- [Brief] Go through the records below and return each line that has "Installation" in it.

- [Information supplied]
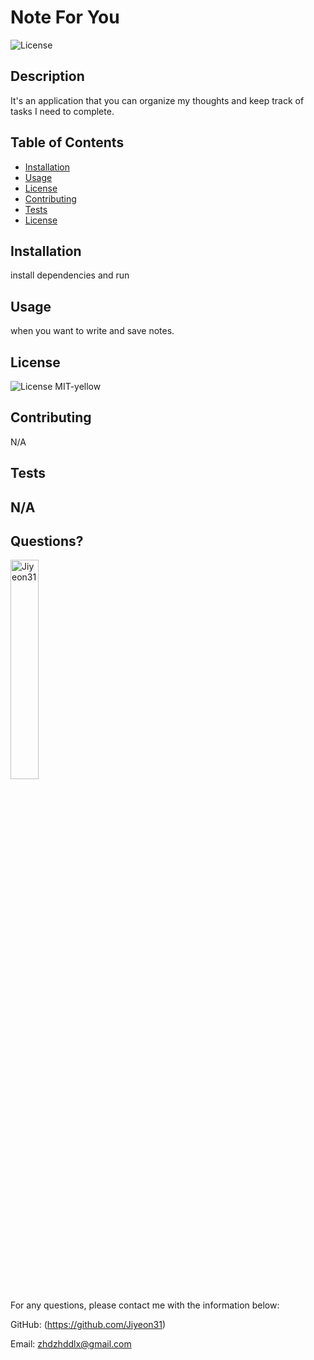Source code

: # Note For You 
  ![License](https://img.shields.io/badge/License-MIT-yellow.svg)
  
  ## Description 
  
  It's an application that you can organize my thoughts and keep track of tasks I need to complete.
  
  ## Table of Contents
  * [Installation](#installation)
  * [Usage](#usage)
  * [License](#license)
  * [Contributing](#contributing)
  * [Tests](#tests)
  * [License](#license)
  
  ## Installation
  
  install dependencies and run
  
  ## Usage 
  
  when you want to write and save notes.
    
  ## License
    
  ![License](https://img.shields.io/badge/License-MIT-yellow.svg)
  MIT-yellow
  
  
  ## Contributing
  
  N/A
  
  ## Tests
  
  N/A
  ---
  
  ## Questions?
  <img src="https://avatars.githubusercontent.com/u/94870473?v=4" alt="Jiyeon31" width="30%" height="30%" />
  
  For any questions, please contact me with the information below:
 
  GitHub: (https://github.com/Jiyeon31)<br />

  
  Email: zhdzhddlx@gmail.com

- [Exercise answer]
  * [Installation](#installation)
  ## Installation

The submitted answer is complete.